WORKING DATA: Begin
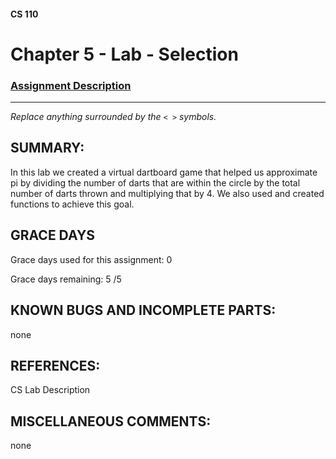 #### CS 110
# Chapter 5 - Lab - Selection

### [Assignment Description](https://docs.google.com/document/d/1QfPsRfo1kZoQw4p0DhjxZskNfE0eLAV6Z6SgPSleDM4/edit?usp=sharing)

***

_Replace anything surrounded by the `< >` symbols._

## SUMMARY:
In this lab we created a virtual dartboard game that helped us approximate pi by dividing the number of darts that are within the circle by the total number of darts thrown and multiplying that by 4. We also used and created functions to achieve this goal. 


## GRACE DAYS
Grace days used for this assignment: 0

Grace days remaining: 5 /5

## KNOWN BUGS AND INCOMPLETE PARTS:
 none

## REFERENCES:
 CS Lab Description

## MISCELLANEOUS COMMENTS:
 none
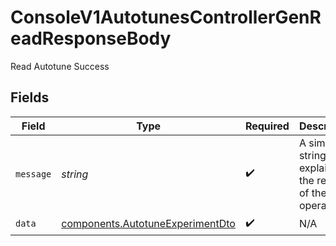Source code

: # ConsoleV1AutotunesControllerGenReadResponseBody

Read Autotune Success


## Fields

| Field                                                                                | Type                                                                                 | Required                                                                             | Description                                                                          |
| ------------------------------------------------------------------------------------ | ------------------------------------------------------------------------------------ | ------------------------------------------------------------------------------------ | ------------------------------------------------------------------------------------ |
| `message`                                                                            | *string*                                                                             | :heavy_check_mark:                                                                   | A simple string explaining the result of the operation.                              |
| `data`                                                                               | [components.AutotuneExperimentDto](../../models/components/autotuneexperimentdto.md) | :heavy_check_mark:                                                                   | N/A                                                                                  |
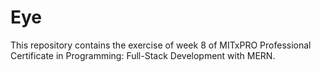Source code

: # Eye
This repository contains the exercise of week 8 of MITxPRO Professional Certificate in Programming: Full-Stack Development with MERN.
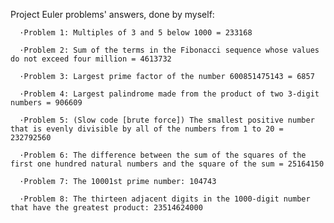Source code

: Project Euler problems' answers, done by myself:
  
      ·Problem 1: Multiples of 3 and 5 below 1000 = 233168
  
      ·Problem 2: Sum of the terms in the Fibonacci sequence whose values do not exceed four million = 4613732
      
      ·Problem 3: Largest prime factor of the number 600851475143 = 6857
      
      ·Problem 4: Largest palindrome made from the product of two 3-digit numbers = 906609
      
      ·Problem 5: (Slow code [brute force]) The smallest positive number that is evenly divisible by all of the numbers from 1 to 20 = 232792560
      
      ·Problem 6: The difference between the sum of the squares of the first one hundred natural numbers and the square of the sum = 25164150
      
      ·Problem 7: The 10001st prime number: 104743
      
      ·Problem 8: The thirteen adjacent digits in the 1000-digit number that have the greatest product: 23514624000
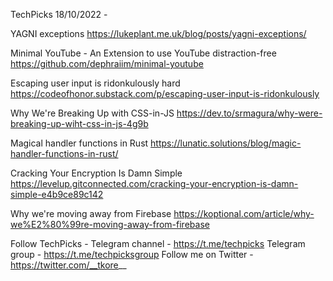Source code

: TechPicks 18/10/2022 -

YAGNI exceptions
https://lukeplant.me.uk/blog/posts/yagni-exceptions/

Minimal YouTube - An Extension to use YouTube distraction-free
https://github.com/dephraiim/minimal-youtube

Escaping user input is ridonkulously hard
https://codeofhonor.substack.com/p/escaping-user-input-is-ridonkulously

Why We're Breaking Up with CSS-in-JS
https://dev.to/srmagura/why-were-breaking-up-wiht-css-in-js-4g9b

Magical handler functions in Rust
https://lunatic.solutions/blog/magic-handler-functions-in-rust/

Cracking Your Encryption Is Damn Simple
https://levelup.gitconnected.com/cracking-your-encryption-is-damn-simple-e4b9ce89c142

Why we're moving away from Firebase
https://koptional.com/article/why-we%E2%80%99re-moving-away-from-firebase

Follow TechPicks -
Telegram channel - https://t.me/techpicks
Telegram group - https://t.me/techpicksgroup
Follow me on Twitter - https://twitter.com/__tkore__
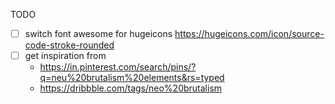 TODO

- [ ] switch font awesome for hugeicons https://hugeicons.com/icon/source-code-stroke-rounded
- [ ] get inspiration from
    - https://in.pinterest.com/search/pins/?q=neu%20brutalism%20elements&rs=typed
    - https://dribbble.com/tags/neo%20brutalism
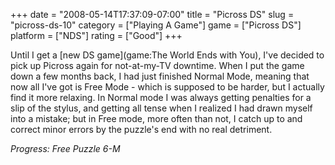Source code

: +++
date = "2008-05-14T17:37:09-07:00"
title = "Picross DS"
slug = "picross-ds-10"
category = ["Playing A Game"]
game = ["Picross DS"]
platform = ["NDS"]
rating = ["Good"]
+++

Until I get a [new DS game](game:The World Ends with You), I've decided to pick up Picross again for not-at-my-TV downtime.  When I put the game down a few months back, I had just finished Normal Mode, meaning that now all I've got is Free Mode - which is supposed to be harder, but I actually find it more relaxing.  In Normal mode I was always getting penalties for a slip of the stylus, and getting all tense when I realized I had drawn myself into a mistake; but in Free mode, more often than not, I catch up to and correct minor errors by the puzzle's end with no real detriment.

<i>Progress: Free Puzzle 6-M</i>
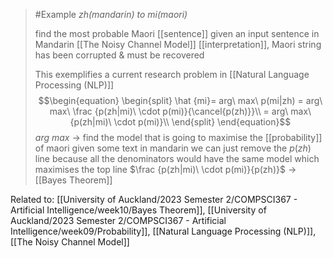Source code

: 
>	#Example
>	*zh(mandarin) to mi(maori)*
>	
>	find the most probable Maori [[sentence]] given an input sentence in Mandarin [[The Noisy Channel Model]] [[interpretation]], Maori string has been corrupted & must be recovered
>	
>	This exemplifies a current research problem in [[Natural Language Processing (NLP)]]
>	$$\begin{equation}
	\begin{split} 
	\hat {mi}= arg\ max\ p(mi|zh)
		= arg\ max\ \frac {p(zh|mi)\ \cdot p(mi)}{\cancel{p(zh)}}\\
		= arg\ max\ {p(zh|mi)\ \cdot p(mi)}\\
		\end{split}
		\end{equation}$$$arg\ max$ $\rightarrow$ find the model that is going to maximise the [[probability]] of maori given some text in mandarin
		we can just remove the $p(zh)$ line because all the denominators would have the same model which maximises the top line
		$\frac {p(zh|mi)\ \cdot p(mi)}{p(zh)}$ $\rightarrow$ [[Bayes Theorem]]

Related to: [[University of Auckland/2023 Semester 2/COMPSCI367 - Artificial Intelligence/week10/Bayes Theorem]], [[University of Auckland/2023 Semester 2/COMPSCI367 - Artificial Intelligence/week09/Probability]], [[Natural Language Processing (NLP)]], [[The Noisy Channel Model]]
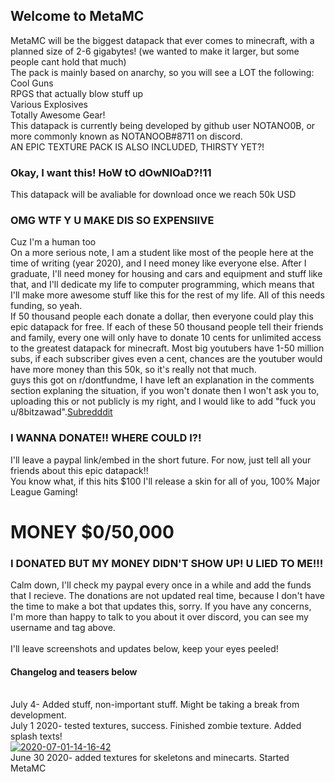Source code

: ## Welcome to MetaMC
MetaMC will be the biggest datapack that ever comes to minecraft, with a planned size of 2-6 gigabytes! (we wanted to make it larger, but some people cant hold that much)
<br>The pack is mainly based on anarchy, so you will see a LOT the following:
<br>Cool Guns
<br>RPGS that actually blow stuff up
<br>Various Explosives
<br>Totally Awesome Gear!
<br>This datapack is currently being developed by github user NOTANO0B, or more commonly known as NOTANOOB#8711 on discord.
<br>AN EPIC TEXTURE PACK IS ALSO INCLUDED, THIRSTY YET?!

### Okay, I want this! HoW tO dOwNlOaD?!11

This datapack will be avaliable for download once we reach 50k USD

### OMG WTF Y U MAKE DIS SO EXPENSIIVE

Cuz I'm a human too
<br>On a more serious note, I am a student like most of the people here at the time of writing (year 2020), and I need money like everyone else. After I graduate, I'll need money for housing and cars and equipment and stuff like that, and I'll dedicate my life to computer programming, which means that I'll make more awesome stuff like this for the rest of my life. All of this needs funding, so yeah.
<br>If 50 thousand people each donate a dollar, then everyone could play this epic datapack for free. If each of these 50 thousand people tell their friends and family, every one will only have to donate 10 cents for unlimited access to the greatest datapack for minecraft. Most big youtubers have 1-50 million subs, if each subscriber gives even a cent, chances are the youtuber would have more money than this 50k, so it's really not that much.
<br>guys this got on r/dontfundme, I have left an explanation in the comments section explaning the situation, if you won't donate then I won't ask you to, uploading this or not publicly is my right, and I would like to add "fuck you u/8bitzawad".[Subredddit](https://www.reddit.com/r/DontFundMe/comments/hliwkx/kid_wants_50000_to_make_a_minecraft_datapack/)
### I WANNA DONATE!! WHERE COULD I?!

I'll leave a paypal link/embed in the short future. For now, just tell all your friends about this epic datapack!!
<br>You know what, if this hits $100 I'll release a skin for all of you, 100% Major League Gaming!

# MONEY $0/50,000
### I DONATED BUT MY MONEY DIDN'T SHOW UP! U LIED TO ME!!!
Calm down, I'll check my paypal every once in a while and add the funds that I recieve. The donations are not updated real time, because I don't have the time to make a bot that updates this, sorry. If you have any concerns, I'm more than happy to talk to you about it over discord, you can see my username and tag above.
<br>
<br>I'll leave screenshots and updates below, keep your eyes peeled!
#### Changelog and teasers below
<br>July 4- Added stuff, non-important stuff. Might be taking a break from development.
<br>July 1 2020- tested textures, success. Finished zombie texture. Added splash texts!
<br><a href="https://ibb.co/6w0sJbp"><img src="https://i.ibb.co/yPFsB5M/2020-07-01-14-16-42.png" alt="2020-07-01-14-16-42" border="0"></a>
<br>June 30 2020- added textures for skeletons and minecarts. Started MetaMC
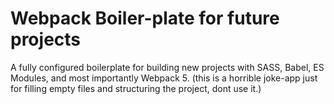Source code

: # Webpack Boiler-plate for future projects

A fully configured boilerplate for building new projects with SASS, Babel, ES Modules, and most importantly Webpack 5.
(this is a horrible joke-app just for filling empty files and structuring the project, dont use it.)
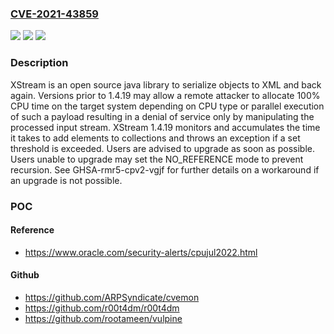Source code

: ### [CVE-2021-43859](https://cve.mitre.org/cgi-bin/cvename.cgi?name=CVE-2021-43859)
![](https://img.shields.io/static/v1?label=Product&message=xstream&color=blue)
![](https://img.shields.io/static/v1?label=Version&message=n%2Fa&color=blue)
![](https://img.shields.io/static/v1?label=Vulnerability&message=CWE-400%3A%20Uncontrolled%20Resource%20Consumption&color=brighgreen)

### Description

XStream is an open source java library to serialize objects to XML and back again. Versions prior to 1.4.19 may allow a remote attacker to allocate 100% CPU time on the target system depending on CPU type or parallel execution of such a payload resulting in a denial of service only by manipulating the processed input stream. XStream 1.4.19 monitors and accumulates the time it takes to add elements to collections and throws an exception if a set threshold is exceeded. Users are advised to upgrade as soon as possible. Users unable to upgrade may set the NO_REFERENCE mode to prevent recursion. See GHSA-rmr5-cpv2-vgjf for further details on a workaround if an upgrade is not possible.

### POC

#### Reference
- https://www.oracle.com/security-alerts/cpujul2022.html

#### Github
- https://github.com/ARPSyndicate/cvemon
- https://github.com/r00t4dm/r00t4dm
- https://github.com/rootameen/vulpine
WORKING DATA: End
TO DO: Find the line with "<br>RPGS that actually blow stuff up" in the entries above. Retype it and each line after it, exactly, through the line with "<br>On a more", and stop there.

WRITTEN ANSWER:
<br>RPGS that actually blow stuff up
<br>Various Explosives
<br>Totally Awesome Gear!
<br>This datapack is currently being developed by github user NOTANO0B, or more commonly known as NOTANOOB#8711 on discord.
<br>AN EPIC TEXTURE PACK IS ALSO INCLUDED, THIRSTY YET?!

### Okay, I want this! HoW tO dOwNlOaD?!11

This datapack will be avaliable for download once we reach 50k USD

### OMG WTF Y U MAKE DIS SO EXPENSIIVE

Cuz I'm a human too
<br>On a more serious note, I am a student like most of the people here at the time of writing (year 2020), and I need money like everyone else. After I graduate, I'll need money for housing and cars and equipment and stuff like that, and I'll dedicate my life to computer programming, which means that I'll make more awesome stuff like this for the rest of my life. All of this needs funding, so yeah.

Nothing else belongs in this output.